Your objective -
Please reproduce all the data exactly as written and omit the pictures.

Provided material -
━━━━
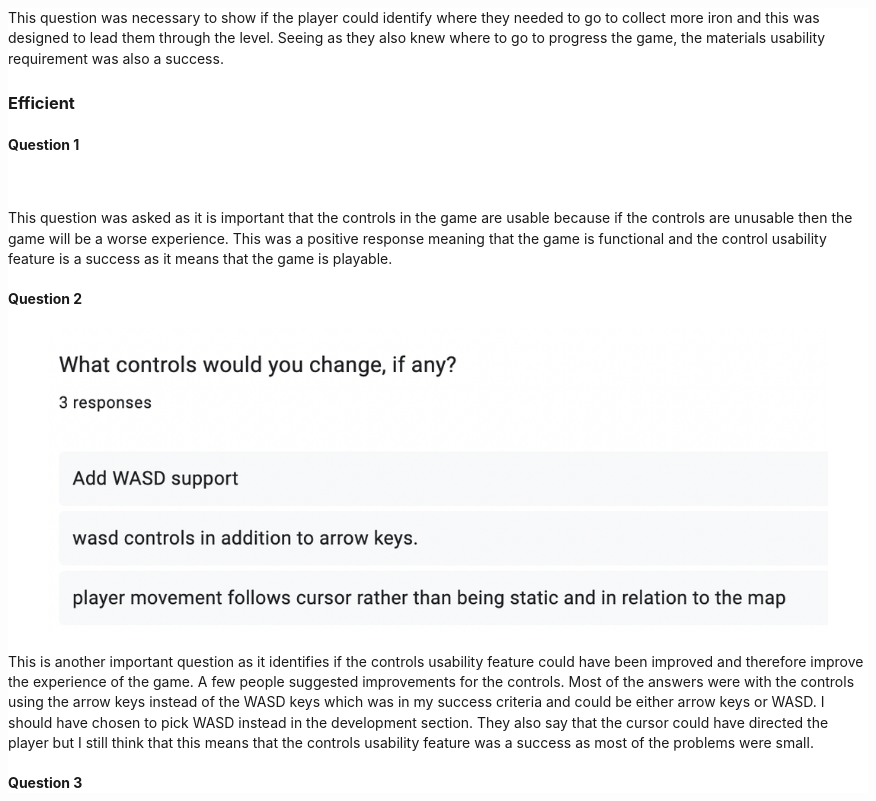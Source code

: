 This question was necessary to show if the player could identify where they needed to go to collect more iron and this was designed to lead them through the level. Seeing as they also knew where to go to progress the game, the materials usability requirement was also a success.

### Efficient

#### Question 1

<figure><img src="../.gitbook/assets/image (12).png" alt=""><figcaption></figcaption></figure>

This question was asked as it is important that the controls in the game are usable because if the controls are unusable then the game will be a worse experience. This was a positive response meaning that the game is functional and the control usability feature is a success as it means that the game is playable.

#### Question 2

<figure><img src="../.gitbook/assets/image (2) (3) (1).png" alt=""><figcaption></figcaption></figure>

This is another important question as it identifies if the controls usability feature could have been improved and therefore improve the experience of the game. A few people suggested improvements for the controls. Most of the answers were with the controls using the arrow keys instead of the WASD keys which was in my success criteria and could be either arrow keys or WASD. I should have chosen to pick WASD instead in the development section. They also say that the cursor could have directed the player but I still think that this means that the controls usability feature was a success as most of the problems were small.

#### Question 3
━━━━
Output -
Source code

: This question was necessary to show if the player could identify where they needed to go to collect more iron and this was designed to lead them through the level. Seeing as they also knew where to go to progress the game, the materials usability requirement was also a success.

### Efficient

#### Question 1

<figure><img src="../.gitbook/assets/image (12).png" alt=""><figcaption></figcaption></figure>

This question was asked as it is important that the controls in the game are usable because if the controls are unusable then the game will be a worse experience. This was a positive response meaning that the game is functional and the control usability feature is a success as it means that the game is playable.

#### Question 2

<figure><img src="../.gitbook/assets/image (2) (3) (1).png" alt=""><figcaption></figcaption></figure>

This is another important question as it identifies if the controls usability feature could have been improved and therefore improve the experience of the game. A few people suggested improvements for the controls. Most of the answers were with the controls using the arrow keys instead of the WASD keys which was in my success criteria and could be either arrow keys or WASD. I should have chosen to pick WASD instead in the development section. They also say that the cursor could have directed the player but I still think that this means that the controls usability feature was a success as most of the problems were small.

#### Question 3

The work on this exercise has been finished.